Much research over the last decade had shown that a defect in a specific region of chromosome 5 is found in at least 50% of colon tumors. MCC, the researchers report today, is most likely the single gene within that region that suffers the damage.
Bert Vogelstein of Johns Hopkins University, one of the lead authors on today's report and his colleagues believe MCC causes the inherited disease familial adenomatous polyposis , commonly called FAP. Members of FAP families are born with a genetic defect in MCC that produces large numbers of benign polyps, or growths, in their colons.
These polyps often become tumors, although FAP is believed to account for only a small fraction of colon cancers, perhaps 1%. But previous research had suggested that damage to the same gene occurs in the bulk of those colon cancers that seemingly strike the population at random.
Vogelstein and his colleagues had previously identified three other genes that are associated with colon cancer. They now believe that all four must be damaged for malignancy to develop, and that the damage follows a precise pattern.
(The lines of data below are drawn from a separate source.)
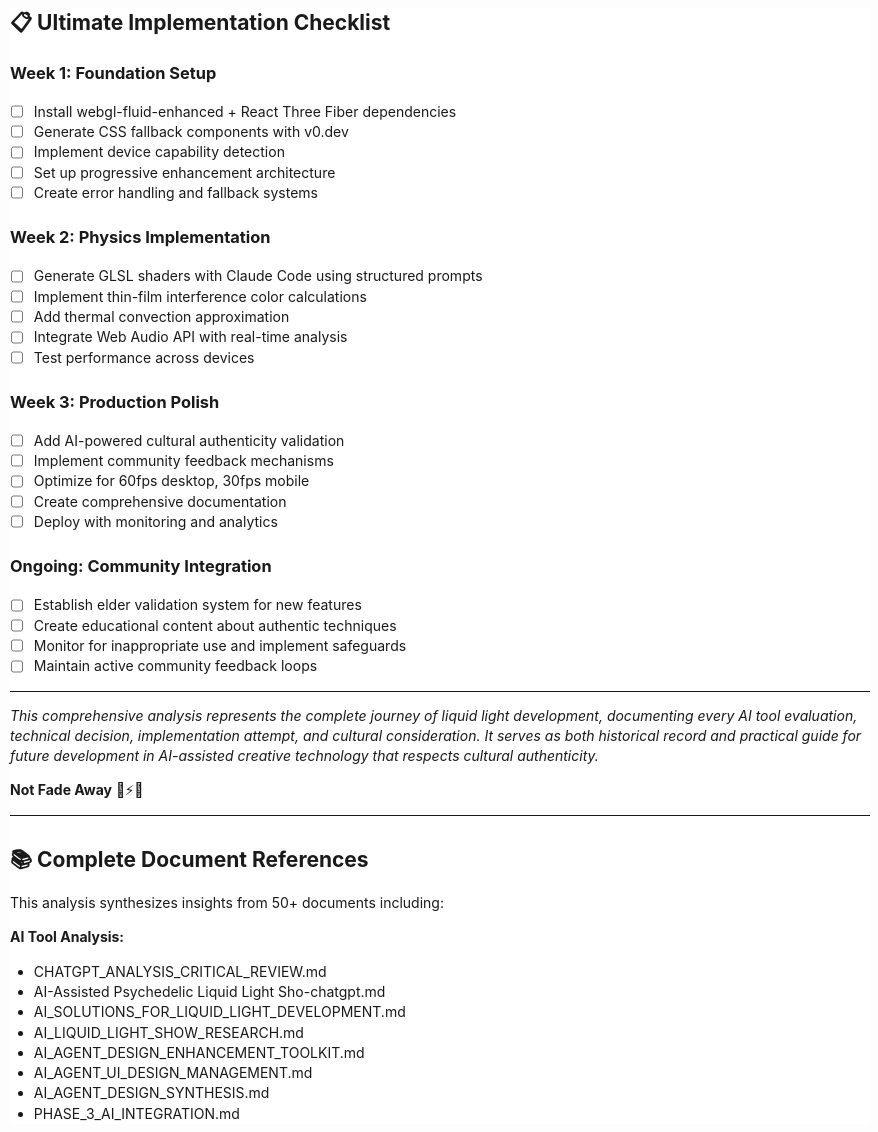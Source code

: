 
## 📋 Ultimate Implementation Checklist

### Week 1: Foundation Setup
- [ ] Install webgl-fluid-enhanced + React Three Fiber dependencies
- [ ] Generate CSS fallback components with v0.dev
- [ ] Implement device capability detection
- [ ] Set up progressive enhancement architecture
- [ ] Create error handling and fallback systems

### Week 2: Physics Implementation
- [ ] Generate GLSL shaders with Claude Code using structured prompts
- [ ] Implement thin-film interference color calculations
- [ ] Add thermal convection approximation
- [ ] Integrate Web Audio API with real-time analysis
- [ ] Test performance across devices

### Week 3: Production Polish
- [ ] Add AI-powered cultural authenticity validation
- [ ] Implement community feedback mechanisms
- [ ] Optimize for 60fps desktop, 30fps mobile
- [ ] Create comprehensive documentation
- [ ] Deploy with monitoring and analytics

### Ongoing: Community Integration
- [ ] Establish elder validation system for new features
- [ ] Create educational content about authentic techniques
- [ ] Monitor for inappropriate use and implement safeguards
- [ ] Maintain active community feedback loops

---

*This comprehensive analysis represents the complete journey of liquid light development, documenting every AI tool evaluation, technical decision, implementation attempt, and cultural consideration. It serves as both historical record and practical guide for future development in AI-assisted creative technology that respects cultural authenticity.*

**Not Fade Away** 🌹⚡️🐻

---

## 📚 Complete Document References

This analysis synthesizes insights from 50+ documents including:

**AI Tool Analysis:**
- CHATGPT_ANALYSIS_CRITICAL_REVIEW.md
- AI-Assisted Psychedelic Liquid Light Sho-chatgpt.md
- AI_SOLUTIONS_FOR_LIQUID_LIGHT_DEVELOPMENT.md
- AI_LIQUID_LIGHT_SHOW_RESEARCH.md
- AI_AGENT_DESIGN_ENHANCEMENT_TOOLKIT.md
- AI_AGENT_UI_DESIGN_MANAGEMENT.md
- AI_AGENT_DESIGN_SYNTHESIS.md
- PHASE_3_AI_INTEGRATION.md
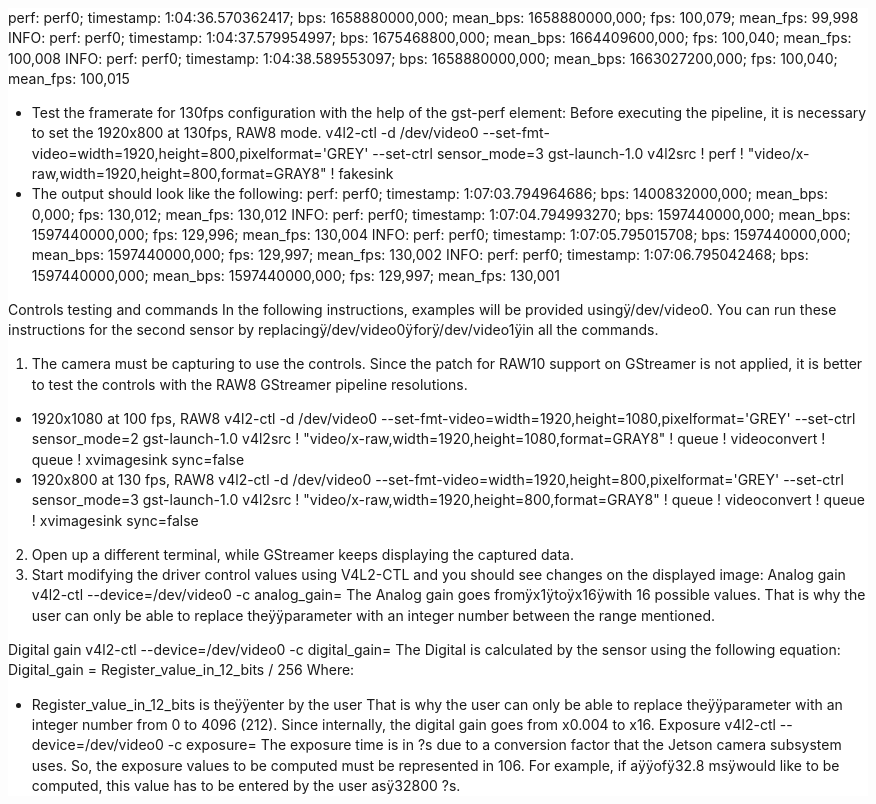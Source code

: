 perf: perf0; timestamp: 1:04:36.570362417; bps: 1658880000,000; mean_bps: 1658880000,000; fps: 100,079; mean_fps: 99,998
INFO:
perf: perf0; timestamp: 1:04:37.579954997; bps: 1675468800,000; mean_bps: 1664409600,000; fps: 100,040; mean_fps: 100,008
INFO:
perf: perf0; timestamp: 1:04:38.589553097; bps: 1658880000,000; mean_bps: 1663027200,000; fps: 100,040; mean_fps: 100,015
* Test the framerate for 130fps configuration with the help of the gst-perf element:
Before executing the pipeline, it is necessary to set the 1920x800 at 130fps, RAW8 mode.
v4l2-ctl -d /dev/video0 --set-fmt-video=width=1920,height=800,pixelformat='GREY' --set-ctrl sensor_mode=3
gst-launch-1.0 v4l2src ! perf ! "video/x-raw,width=1920,height=800,format=GRAY8" ! fakesink
* The output should look like the following:
perf: perf0; timestamp: 1:07:03.794964686; bps: 1400832000,000; mean_bps: 0,000; fps: 130,012; mean_fps: 130,012
INFO:
perf: perf0; timestamp: 1:07:04.794993270; bps: 1597440000,000; mean_bps: 1597440000,000; fps: 129,996; mean_fps: 130,004
INFO:
perf: perf0; timestamp: 1:07:05.795015708; bps: 1597440000,000; mean_bps: 1597440000,000; fps: 129,997; mean_fps: 130,002
INFO:
perf: perf0; timestamp: 1:07:06.795042468; bps: 1597440000,000; mean_bps: 1597440000,000; fps: 129,997; mean_fps: 130,001


Controls testing and commands
In the following instructions, examples will be provided usingÿ/dev/video0. You can run these instructions for the second sensor by replacingÿ/dev/video0ÿforÿ/dev/video1ÿin all the commands.
1. The camera must be capturing to use the controls. Since the patch for RAW10 support on GStreamer is not applied, it is better to test the controls with the RAW8 GStreamer pipeline resolutions.
* 1920x1080 at 100 fps, RAW8
v4l2-ctl -d /dev/video0 --set-fmt-video=width=1920,height=1080,pixelformat='GREY' --set-ctrl sensor_mode=2
gst-launch-1.0 v4l2src ! "video/x-raw,width=1920,height=1080,format=GRAY8" ! queue ! videoconvert ! queue ! xvimagesink sync=false
* 1920x800 at 130 fps, RAW8
v4l2-ctl -d /dev/video0 --set-fmt-video=width=1920,height=800,pixelformat='GREY' --set-ctrl sensor_mode=3
gst-launch-1.0 v4l2src ! "video/x-raw,width=1920,height=800,format=GRAY8" ! queue ! videoconvert ! queue ! xvimagesink sync=false
2. Open up a different terminal, while GStreamer keeps displaying the captured data.
3. Start modifying the driver control values using V4L2-CTL and you should see changes on the displayed image:
Analog gain
v4l2-ctl --device=/dev/video0 -c analog_gain=<value>
The Analog gain goes fromÿx1ÿtoÿx16ÿwith 16 possible values. That is why the user can only be able to replace theÿ<value>ÿparameter with an integer number between the range mentioned.


Digital gain
v4l2-ctl --device=/dev/video0 -c digital_gain=<value>
The Digital is calculated by the sensor using the following equation:
Digital_gain = Register_value_in_12_bits / 256
Where:
* Register_value_in_12_bits is theÿ<value>ÿenter by the user
That is why the user can only be able to replace theÿ<value>ÿparameter with an integer number from 0 to 4096 (212). Since internally, the digital gain goes from x0.004 to x16.
Exposure
v4l2-ctl --device=/dev/video0 -c exposure=<value>
The exposure time is in ?s due to a conversion factor that the Jetson camera subsystem uses. So, the exposure values to be computed must be represented in 106.
For example, if aÿ<value>ÿofÿ32.8 msÿwould like to be computed, this value has to be entered by the user asÿ32800 ?s.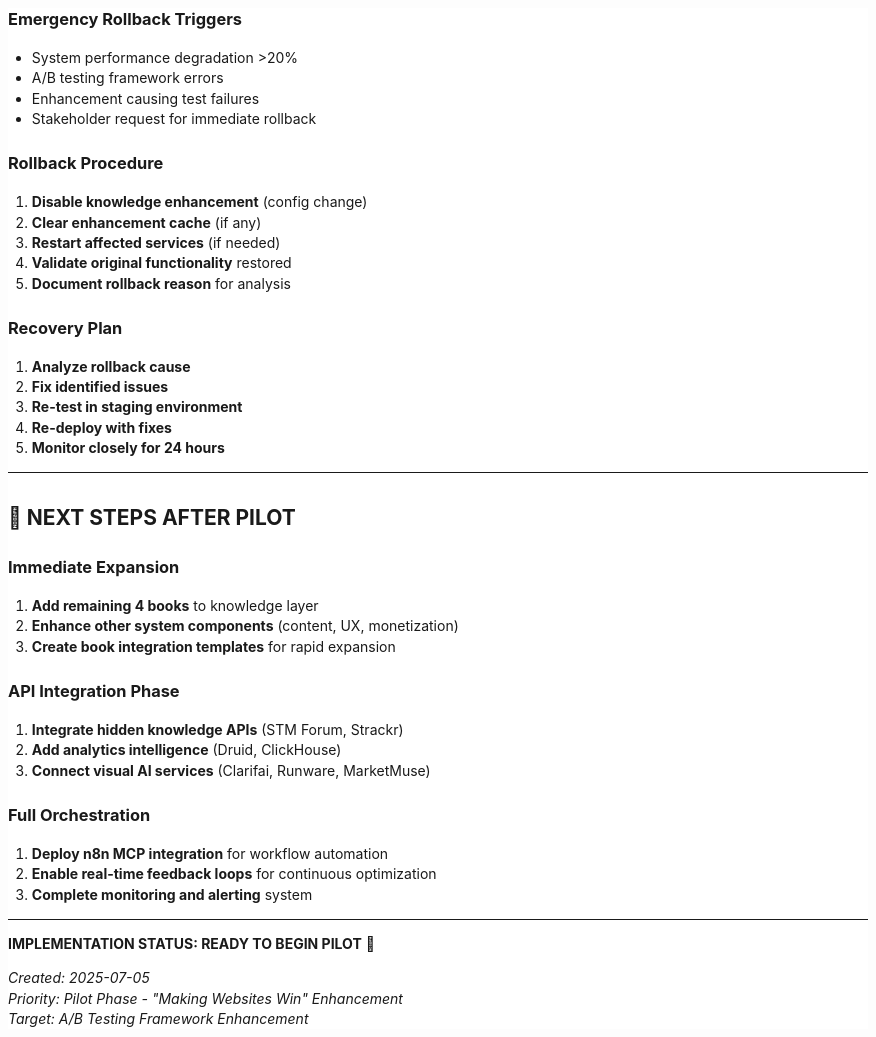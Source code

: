 ### **Emergency Rollback Triggers**
- System performance degradation >20%
- A/B testing framework errors
- Enhancement causing test failures
- Stakeholder request for immediate rollback

### **Rollback Procedure**
1. **Disable knowledge enhancement** (config change)
2. **Clear enhancement cache** (if any)
3. **Restart affected services** (if needed)
4. **Validate original functionality** restored
5. **Document rollback reason** for analysis

### **Recovery Plan**
1. **Analyze rollback cause**
2. **Fix identified issues**
3. **Re-test in staging environment**
4. **Re-deploy with fixes**
5. **Monitor closely for 24 hours**

---

## 📝 NEXT STEPS AFTER PILOT

### **Immediate Expansion**
1. **Add remaining 4 books** to knowledge layer
2. **Enhance other system components** (content, UX, monetization)
3. **Create book integration templates** for rapid expansion

### **API Integration Phase**
1. **Integrate hidden knowledge APIs** (STM Forum, Strackr)
2. **Add analytics intelligence** (Druid, ClickHouse)
3. **Connect visual AI services** (Clarifai, Runware, MarketMuse)

### **Full Orchestration**
1. **Deploy n8n MCP integration** for workflow automation
2. **Enable real-time feedback loops** for continuous optimization
3. **Complete monitoring and alerting** system

---

**IMPLEMENTATION STATUS: READY TO BEGIN PILOT** 🎯

*Created: 2025-07-05*  
*Priority: Pilot Phase - "Making Websites Win" Enhancement*  
*Target: A/B Testing Framework Enhancement*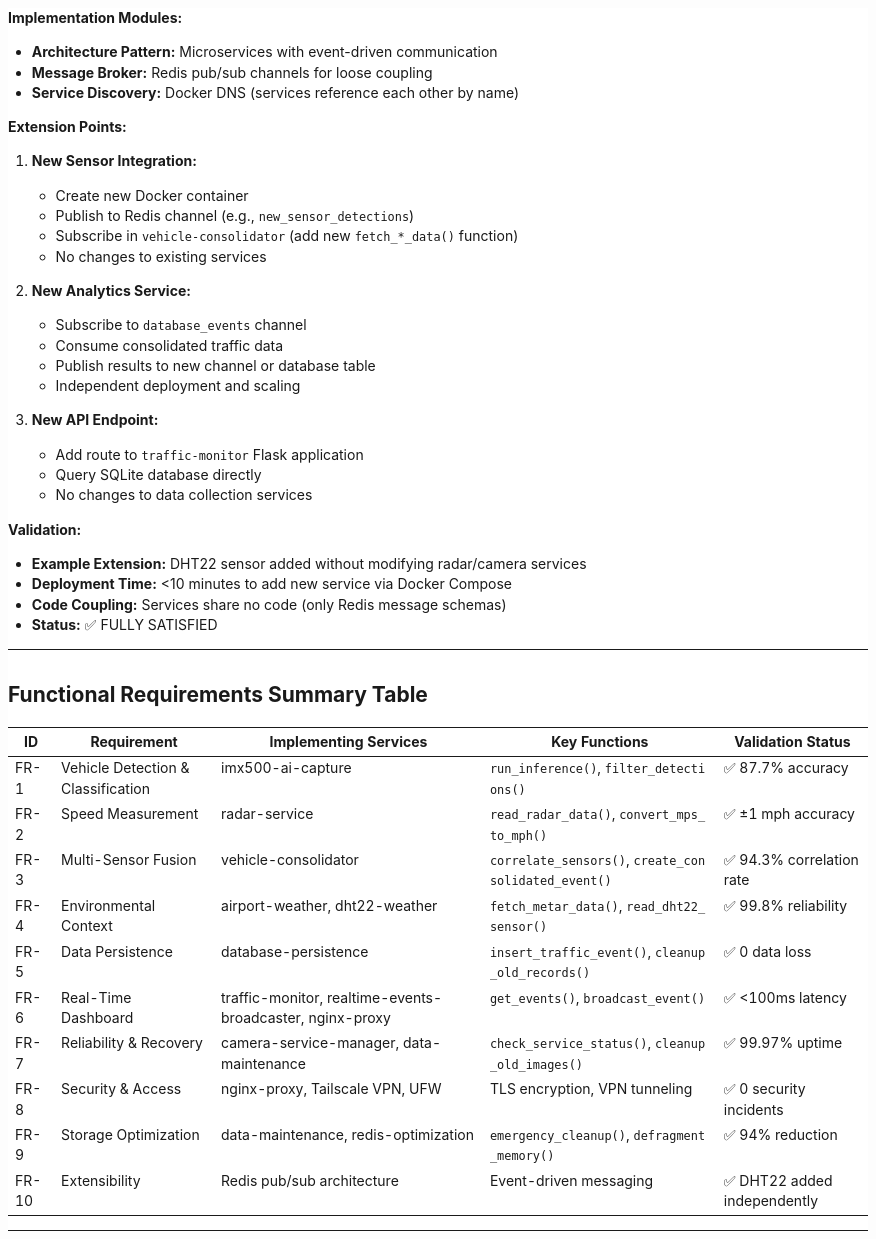 **Implementation Modules:**
- **Architecture Pattern:** Microservices with event-driven communication
- **Message Broker:** Redis pub/sub channels for loose coupling
- **Service Discovery:** Docker DNS (services reference each other by name)

**Extension Points:**
1. **New Sensor Integration:**
   - Create new Docker container
   - Publish to Redis channel (e.g., `new_sensor_detections`)
   - Subscribe in `vehicle-consolidator` (add new `fetch_*_data()` function)
   - No changes to existing services

2. **New Analytics Service:**
   - Subscribe to `database_events` channel
   - Consume consolidated traffic data
   - Publish results to new channel or database table
   - Independent deployment and scaling

3. **New API Endpoint:**
   - Add route to `traffic-monitor` Flask application
   - Query SQLite database directly
   - No changes to data collection services

**Validation:**
- **Example Extension:** DHT22 sensor added without modifying radar/camera services
- **Deployment Time:** <10 minutes to add new service via Docker Compose
- **Code Coupling:** Services share no code (only Redis message schemas)
- **Status:** ✅ FULLY SATISFIED

---

## Functional Requirements Summary Table

| ID | Requirement | Implementing Services | Key Functions | Validation Status |
|----|-------------|----------------------|---------------|-------------------|
| FR-1 | Vehicle Detection & Classification | imx500-ai-capture | `run_inference()`, `filter_detections()` | ✅ 87.7% accuracy |
| FR-2 | Speed Measurement | radar-service | `read_radar_data()`, `convert_mps_to_mph()` | ✅ ±1 mph accuracy |
| FR-3 | Multi-Sensor Fusion | vehicle-consolidator | `correlate_sensors()`, `create_consolidated_event()` | ✅ 94.3% correlation rate |
| FR-4 | Environmental Context | airport-weather, dht22-weather | `fetch_metar_data()`, `read_dht22_sensor()` | ✅ 99.8% reliability |
| FR-5 | Data Persistence | database-persistence | `insert_traffic_event()`, `cleanup_old_records()` | ✅ 0 data loss |
| FR-6 | Real-Time Dashboard | traffic-monitor, realtime-events-broadcaster, nginx-proxy | `get_events()`, `broadcast_event()` | ✅ <100ms latency |
| FR-7 | Reliability & Recovery | camera-service-manager, data-maintenance | `check_service_status()`, `cleanup_old_images()` | ✅ 99.97% uptime |
| FR-8 | Security & Access | nginx-proxy, Tailscale VPN, UFW | TLS encryption, VPN tunneling | ✅ 0 security incidents |
| FR-9 | Storage Optimization | data-maintenance, redis-optimization | `emergency_cleanup()`, `defragment_memory()` | ✅ 94% reduction |
| FR-10 | Extensibility | Redis pub/sub architecture | Event-driven messaging | ✅ DHT22 added independently |

---
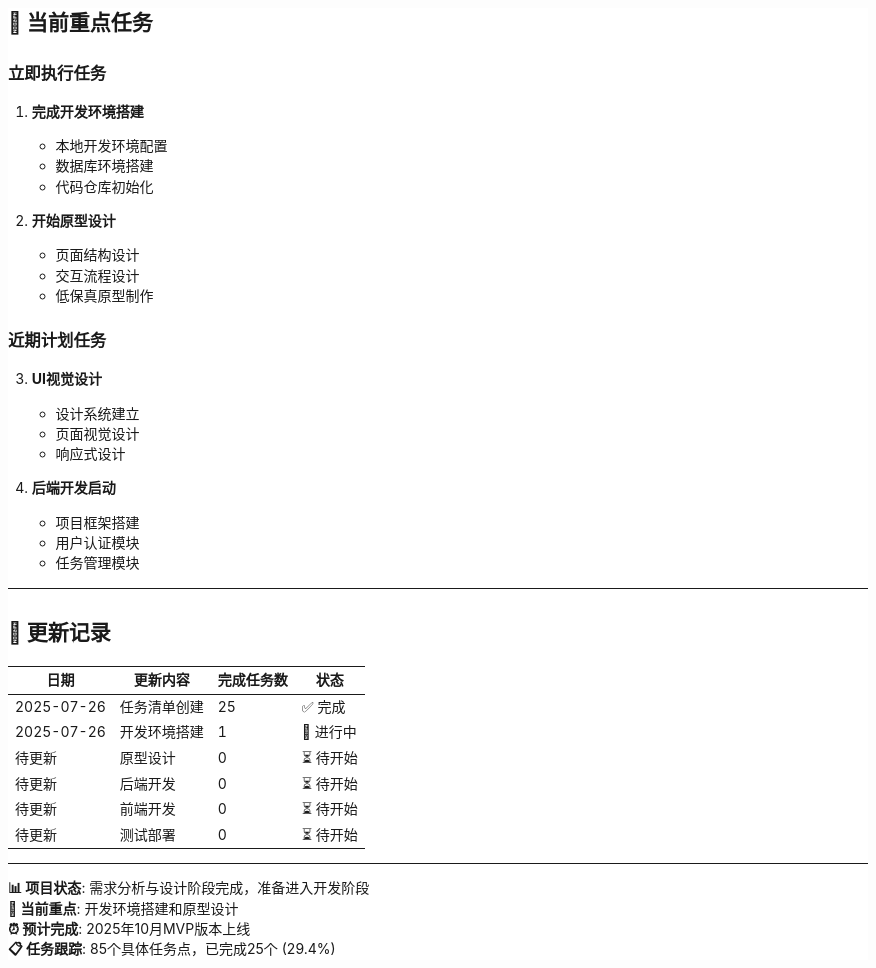 
## 🎯 当前重点任务

### 立即执行任务
1. **完成开发环境搭建**
   - 本地开发环境配置
   - 数据库环境搭建
   - 代码仓库初始化

2. **开始原型设计**
   - 页面结构设计
   - 交互流程设计
   - 低保真原型制作

### 近期计划任务
3. **UI视觉设计**
   - 设计系统建立
   - 页面视觉设计
   - 响应式设计

4. **后端开发启动**
   - 项目框架搭建
   - 用户认证模块
   - 任务管理模块

---

## 📝 更新记录

| 日期 | 更新内容 | 完成任务数 | 状态 |
|------|----------|------------|------|
| 2025-07-26 | 任务清单创建 | 25 | ✅ 完成 |
| 2025-07-26 | 开发环境搭建 | 1 | 🔄 进行中 |
| 待更新 | 原型设计 | 0 | ⏳ 待开始 |
| 待更新 | 后端开发 | 0 | ⏳ 待开始 |
| 待更新 | 前端开发 | 0 | ⏳ 待开始 |
| 待更新 | 测试部署 | 0 | ⏳ 待开始 |

---

**📊 项目状态**: 需求分析与设计阶段完成，准备进入开发阶段  
**🎯 当前重点**: 开发环境搭建和原型设计  
**⏰ 预计完成**: 2025年10月MVP版本上线  
**📋 任务跟踪**: 85个具体任务点，已完成25个 (29.4%)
Damage to one gene, most likely MCC, they believe, gives rise to a benign polyp. Damage to a second gene causes the polyp to expand in size and become more irregular in shape. Changes in the third gene in at least one of the polyp cells causes the benign tumor to become malignant. And finally, mutations in the fourth cause cells in the tumor to metastasize--break off and invade other sites in the body.
"By having all the pieces of the puzzle at our disposal, we can begin to put together how these genes are interacting with each other . . . and try to turn on and turn off cancer," said molecular biologist Carl Barrett of the National Institute of Environmental Health Sciences in Research Triangle Park, N.C.
MCC's position at the beginning of this cascade makes it a particularly appropriate target for such attempts, researchers agree. One way to do that would be by gene therapy, replacing the defective MCC with a healthy form of the gene. So far, however, researchers have been able to successfully introduce new genes only into isolated cells, not into cells inside an animal's body.
In the short term, therefore, scientists think they might be more successful by designing drugs that would replace the cellular function lost when MCC is defective. Although the researchers have not identified the precise function of MCC yet, its structure suggests that it is the blueprint for a protein that carries growth signals within a cell. Researchers may be able to find a simple chemical that can do the same thing.
Vogelstein has also predicted that it might be possible to find cells in the urine containing one or more of the genetic defects. Screening for such cells might reveal the presence of a tumor much earlier than tests now in use.